Understanding browser image editing
Canvas, pixels, and one trip to the GPU.
What in-browser image editing actually is, the canvas pipeline that does the work, and why the saved file isn't the same as the file you opened.
Three pieces.
Browser image editors are built from three pieces. An HTMLCanvasElement (a 2D drawing surface), the 2d context (the API for drawing on it), and either filters/CSS or pixel-level ImageData manipulation for effects. Open an image, draw it onto a canvas, apply transforms (crop, rotate, scale, filter), read the canvas back as a PNG or JPEG blob. That's the whole loop.
Crop is a coordinate problem.
The crop operation: ctx.drawImage(source, sx, sy, sw, sh, 0, 0, dw, dh) — copy a rectangle from the source image into the destination canvas, optionally resizing. Setting the canvas dimensions to the crop rectangle's size and copying from the source rectangle to position (0,0) is the entire crop. No new file format, no library, just one drawImage call.
Filters — fast and slow paths.
The fast path: ctx.filter = "grayscale(100%) blur(3px) contrast(1.2)" — CSS filter syntax applied to subsequent draw operations. The browser uses GPU- accelerated rendering; near-instant on any size. The slow path: read ImageData back, manipulate the Uint8ClampedArray of pixel values directly, write it back. Used for effects CSS doesn't have (a colour-replace, a custom convolution kernel, channel swap).

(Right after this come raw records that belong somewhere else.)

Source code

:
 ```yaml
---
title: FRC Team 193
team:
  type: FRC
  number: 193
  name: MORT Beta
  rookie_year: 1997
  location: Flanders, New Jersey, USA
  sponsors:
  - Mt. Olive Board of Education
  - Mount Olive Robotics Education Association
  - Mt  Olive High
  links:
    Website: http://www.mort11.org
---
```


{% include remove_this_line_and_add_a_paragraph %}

Roughly 50× slower for the same throughput.
A worked rotation.
Rotating an image by 45°: set the canvas dimensions to the bounding box of the rotated image (slightly larger than the original), translate the origin to the centre, rotate by the angle, draw the image at (-w/2, -h/2) so it comes out centred. The maths is the same as PDF watermark rotation; only the drawing surface differs.
Rotate around centre
translate → rotate → drawImage(-w/2, -h/2)
Move origin to centre, rotate, draw image offset.
ctx.translate(W/2, H/2) → ctx.rotate(rad) → drawImage(-w/2, -h/2)
= Centred rotated image
Save loses metadata.
Encoding the canvas as JPEG or PNG strips most of the original file's metadata. EXIF (camera model, GPS, capture time), ICC colour profile, custom XMP fields — all gone unless the editor specifically copies them across. For most use cases this is fine (and arguably desirable from a privacy standpoint), but it means "edit and save back" isn't lossless. Photo editors aimed at photographers preserve metadata explicitly; quick-edit tools usually don't.
JPEG quality, the slider.
When saving as JPEG, the second argument to toBlob / toDataURL is a quality value between 0 and 1. Default is around 0.92. Lower means smaller file and more compression artifacts; higher means larger and cleaner. Photos at 0.85 are visually indistinguishable from 0.95 for almost all viewers but half the file size. PNG has no quality dial — it's lossless; saving as PNG always produces the same image data.
Privacy by construction.
Browser image editing keeps the image local. The file is read into the canvas, manipulated, and emitted as a download — nothing uploaded. For sensitive images (medical scans, ID cards, screenshots of confidential systems) this is a meaningful property. The same operations on a cloud-hosted editor put copies of the image on someone else's storage; the local-canvas version doesn't.